Obituaries

Mizell brother dies

By | Published on Tuesday 12 July 2011

Alphonso 'Fonce' Mizell

One quarter of Motown’s sixties songwriting powerhouse The Corporation, and one half of the subsequent Mizell Brothers production set up, has died aged 68, according to the LA Times.

Alphonso ‘Fonce’ Mizell began performing music in his teens with his school band the Nikons and, once at Howard University, in a jazz quartet called the Vanlords. However, his rise to commercial success came after he was recruited by Deke Richards to join The Corporation, a group of songwriters and producers that also included Freddi Perren and Motown Records founder Berry Gordy. The group wrote many of the classic Motown label’s big hits, including early Jackson 5 songs like ‘I Want You Back’ and ‘ABC’.

After parting ways with Motown in the mid-70s, Fonce began working with his brother Larry, who had also been in that school band back in the day, and they formed their own production company Sky High.
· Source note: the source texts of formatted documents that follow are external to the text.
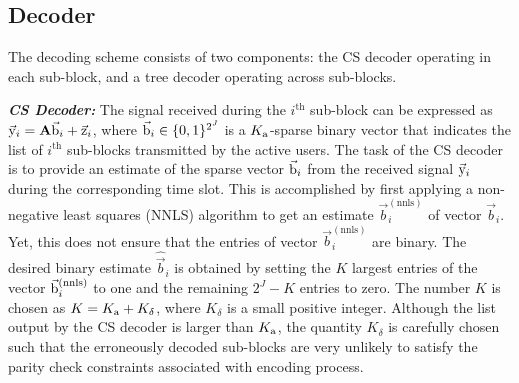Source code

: \documentclass{article}
\begin{document}
\subsection{Decoder}
\label{decoder}
The decoding scheme consists of two components: the CS decoder operating in each sub-block, and a tree decoder operating across sub-blocks.

\textbf{\textit{CS Decoder:}} The signal received during the $i^{\text{th}}$ sub-block can be expressed as $\vec{\mathrm{y}}_i = \mathbf{A}\vec{\mathrm{b}}_i + \vec{\mathrm{z}}_i$,
where $\vec{\mathrm{b}}_i \in \{0,1\}^{2^J}$ is a $K_\mathrm{a}$-sparse binary vector that indicates the list of $i^{\text{th}}$ sub-blocks transmitted by the active users.
The task of the CS decoder is to provide an estimate of the sparse vector $\vec{\mathrm{b}}_i$ from the received signal $\vec{\mathrm{y}}_i$ during the corresponding time slot.
This is accomplished by first applying a non-negative least squares (NNLS) algorithm to get an estimate $\vec{b}^{(\text{nnls})}_i$ of vector $\vec{b}_i$.
Yet, this does not ensure that the entries of vector $\vec{b}^{(\text{nnls})}_i$ are binary.
The desired binary estimate $\hat{\vec{b}}_i$ is obtained by setting the $K$ largest entries of the vector $\vec{\mathrm{b}}^{(\text{nnls})}_i$ to one and the remaining $2^J-K$ entries to zero.
The number $K$ is chosen as $K=K_\mathrm{a}+K_{\delta}$, where $K_{\delta}$ is a small positive integer.
Although the list output by the CS decoder is larger than $K_\mathrm{a}$, the quantity $K_{\delta}$ is carefully chosen such that the erroneously decoded sub-blocks are very unlikely to satisfy the parity check constraints associated with encoding process.
\end{document}
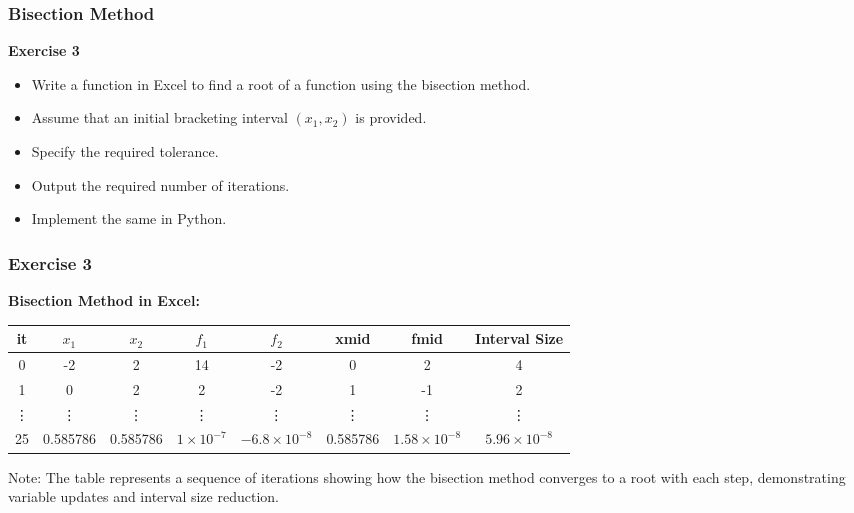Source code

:   \begin{frame}[fragile]
    \frametitle{Bisection Method}
  
    \textbf{Exercise 3}
    \begin{itemize}
      \item Write a function in Excel to find a root of a function using the bisection method.
      \item Assume that an initial bracketing interval \((x_1, x_2)\) is provided.
      \item Specify the required tolerance.
      \item Output the required number of iterations.
      \item Implement the same in Python.
    \end{itemize}
  \end{frame}
  
  \begin{frame}[fragile]
    \frametitle{Exercise 3}
    
    \textbf{Bisection Method in Excel:}
    \begin{table}[]
      \begin{tabular}{|c|c|c|c|c|c|c|c|}
      \hline
      it & \(x_1\) & \(x_2\) & \(f_1\) & \(f_2\) & xmid & fmid & Interval Size \\
      \hline
      0 & -2 & 2 & 14 & -2 & 0 & 2 & 4 \\
      1 & 0 & 2 & 2 & -2 & 1 & -1 & 2 \\
      \vdots & \vdots & \vdots & \vdots & \vdots & \vdots & \vdots & \vdots \\
      25 & 0.585786 & 0.585786 & \(1 \times 10^{-7}\) & \(-6.8 \times 10^{-8}\) & 0.585786 & \(1.58 \times 10^{-8}\) & \(5.96 \times 10^{-8}\) \\
      \hline
      \end{tabular}
    \end{table}
    
    Note: The table represents a sequence of iterations showing how the bisection method converges to a root with each step, demonstrating variable updates and interval size reduction. 
  
  \end{frame}
  
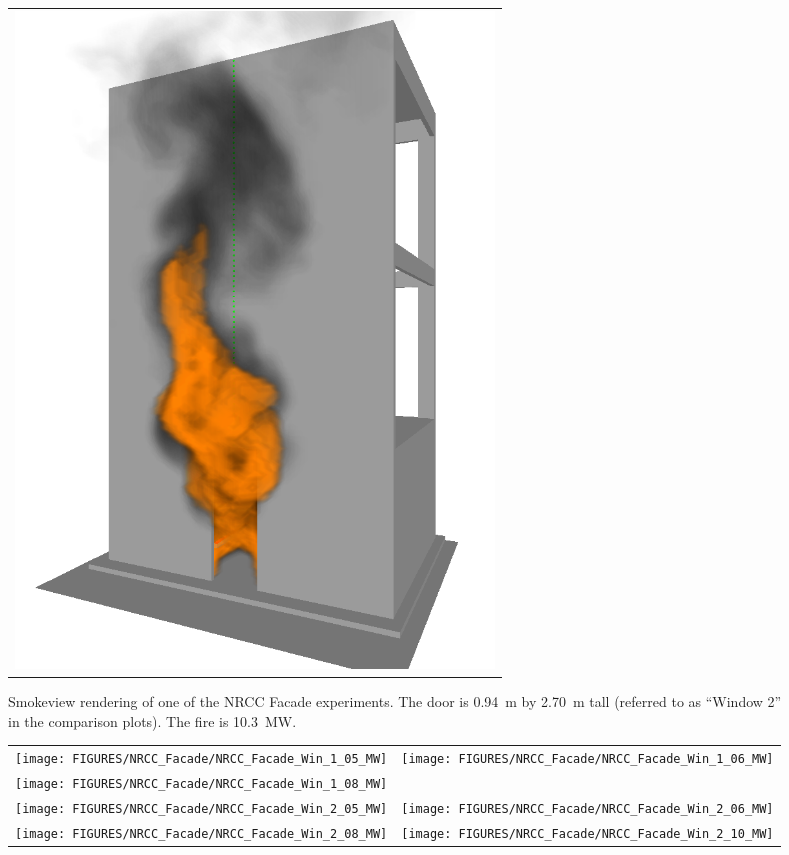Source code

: \begin{figure}[h!]
\begin{center}
\begin{tabular}{c}
\includegraphics[width=5.0in]{FIGURES/NRCC_Facade/NRCC_Facade_Win_2_10_MW_0467}
\end{tabular}
\end{center}
\caption[Smokeview rendering of NRCC Facade experiment]
{Smokeview rendering of one of the NRCC Facade experiments. The door is
0.94~m by 2.70~m tall (referred to as ``Window 2'' in the comparison plots). The
fire is 10.3~MW.}
\label{NRCC_Facade_Image}
\end{figure}

\newpage

\begin{figure}[p]
\begin{tabular*}{\textwidth}{l@{\extracolsep{\fill}}r}
\texttt{[image: FIGURES/NRCC\_Facade/NRCC\_Facade\_Win\_1\_05\_MW]} &
\texttt{[image: FIGURES/NRCC\_Facade/NRCC\_Facade\_Win\_1\_06\_MW]} \\
\texttt{[image: FIGURES/NRCC\_Facade/NRCC\_Facade\_Win\_1\_08\_MW]} &
  \\
\texttt{[image: FIGURES/NRCC\_Facade/NRCC\_Facade\_Win\_2\_05\_MW]} &
\texttt{[image: FIGURES/NRCC\_Facade/NRCC\_Facade\_Win\_2\_06\_MW]} \\
\texttt{[image: FIGURES/NRCC\_Facade/NRCC\_Facade\_Win\_2\_08\_MW]} &
\texttt{[image: FIGURES/NRCC\_Facade/NRCC\_Facade\_Win\_2\_10\_MW]}
\end{tabular*}
\label{NRCC_Facade_1}
\end{figure}

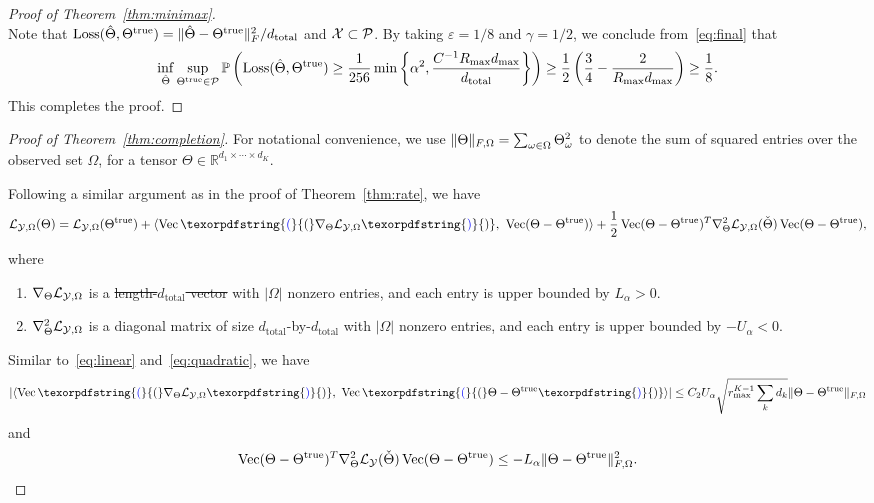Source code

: \documentclass[11pt]{article}
\theoremstyle{plain}
\theoremstyle{definition}
\providecommand{\DIFaddtex}[1]{{\protect\color{blue}\uwave{#1}}} %
\providecommand{\DIFdeltex}[1]{{\protect\color{red}\sout{#1}}}                      %
\providecommand{\DIFaddbegin}{} %
\providecommand{\DIFaddend}{} %
\providecommand{\DIFdelbegin}{} %
\providecommand{\DIFdelend}{} %
\providecommand{\DIFadd}[1]{\texorpdfstring{\DIFaddtex{#1}}{#1}} %
\providecommand{\DIFdel}[1]{\texorpdfstring{\DIFdeltex{#1}}{}} %
\begin{document}
\begin{proof}[Proof of Theorem~\ref{thm:minimax}]
\begin{equation}
\end{equation}
Note that $\text{Loss}(\hat \Theta, \Theta^{\text{true}})=\lVert\hat \Theta- \Theta^{\text{true}}\rVert_F^2/d_{\text{total}}$ and $\mathcal{X}\subset \mathcal{P}$. By taking $\varepsilon=1/8$ and $\gamma=1/2$, we conclude from~\eqref{eq:final} that
\begin{equation*}\label{eq:prob}
\inf_{\hat \Theta}\sup_{\Theta^{\text{true}}\in \mathcal{P}}\mathbb{P}\left(\text{Loss}(\hat \Theta, \Theta^{\text{true}})\geq {1 \over 256}\min\left \{ \alpha^2,  {C^{-1}R_{\max}d_{\max}\over d_{\text{total}}}\right \}\right)\geq {1\over 2}\left({3\over 4}- {2\over R_{\max}d_{\max}} \right)\geq {1\over 8}.
\end{equation*}
This completes the proof.
\end{proof}


\begin{proof}[Proof of Theorem~\ref{thm:completion}]

For notational convenience, we use $\lVert\Theta\rVert_{F,\Omega}=\sum_{\omega\in\Omega}\Theta^2_\omega$ to denote the sum of squared entries over the observed set $\Omega$, for a tensor $\Theta\in\mathbb{R}^{d_1\times \cdots \times d_K}$.

Following a similar argument as in the proof of Theorem~\ref{thm:rate}, we have
\begin{equation}\label{eq:Taylor2}
\logl(\Theta)=\logl(\trueT)+\langle\DIFaddbegin \Vec\DIFadd{(}\DIFaddend \plogl\DIFaddbegin \DIFadd{)}\DIFaddend ,\ \Vec(\Theta-\trueT)\rangle+{1\over 2}\Vec(\Theta-\trueT)^T\pplogl(\check\Theta)\Vec(\Theta-\trueT),
\end{equation}
where
 \begin{enumerate} 
\item $\nabla_{\Theta}\mathcal{L}_{\mathcal{Y},\Omega}$ is a \DIFdelbegin \DIFdel{length-$d_{\text{total}}$ vector }\DIFdelend \DIFaddbegin \DIFadd{$d_1\times\cdots\times d_K$ tensor }\DIFaddend with $|\Omega|$ nonzero entries, and each entry is upper bounded by \DIFdelbegin \DIFdel{$L_\alpha>0$}\DIFdelend \DIFaddbegin \DIFadd{$U_\alpha>0$}\DIFaddend .
\item $\nabla^2_{\Theta}\mathcal{L}_{\mathcal{Y},\Omega}$ is a diagonal matrix of size $d_{\text{total}}$-by-$d_{\text{total}}$ with $|\Omega|$ nonzero entries, and each entry is upper bounded by \DIFdelbegin \DIFdel{$-U_{\alpha}<0$}\DIFdelend \DIFaddbegin \DIFadd{$-L_{\alpha}<0$}\DIFaddend .
 \end{enumerate} 

Similar to~\eqref{eq:linear} and~\eqref{eq:quadratic}, we have
\begin{equation}\label{eq:linear2}
|\langle\DIFaddbegin \Vec\DIFadd{(}\DIFaddend \plogl\DIFaddbegin \DIFadd{)}\DIFaddend ,\ \DIFaddbegin \Vec\DIFadd{(}\DIFaddend \Theta-\trueT\DIFaddbegin \DIFadd{)}\DIFaddend \rangle|\leq C_2U_\alpha \sqrt{r_{\max}^{K-1}\sum_k d_k}\MFnormSize{}{\Theta-\trueT}
\end{equation}
and
\begin{equation}\label{eq:quadratic2}
\operatorname{Vec}(\Theta-\Theta^{\text{true}})^T\nabla^2_{\Theta}\mathcal{L}_{\mathcal{Y}}(\check\Theta)\operatorname{Vec}(\Theta-\Theta^{\text{true}})\leq -L_\alpha \lVert\Theta-\Theta^{\text{true}}\rVert_{F,\Omega}^2.
\end{equation}


\end{proof}
\end{document}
The duo wrote and produced a string of influential albums, especially for the Blue Note label, in many ways defining what would become the soul-jazz genre.

Their songs of this era, though probably not as commercially successful as Mizell’s Motown hits (though that’s not to say their output didn’t find a big audience), were hugely influential, and continue to be so, not least through frequent sampling by the hip hop generation.

As yet the cause of Mizell’s death is not known.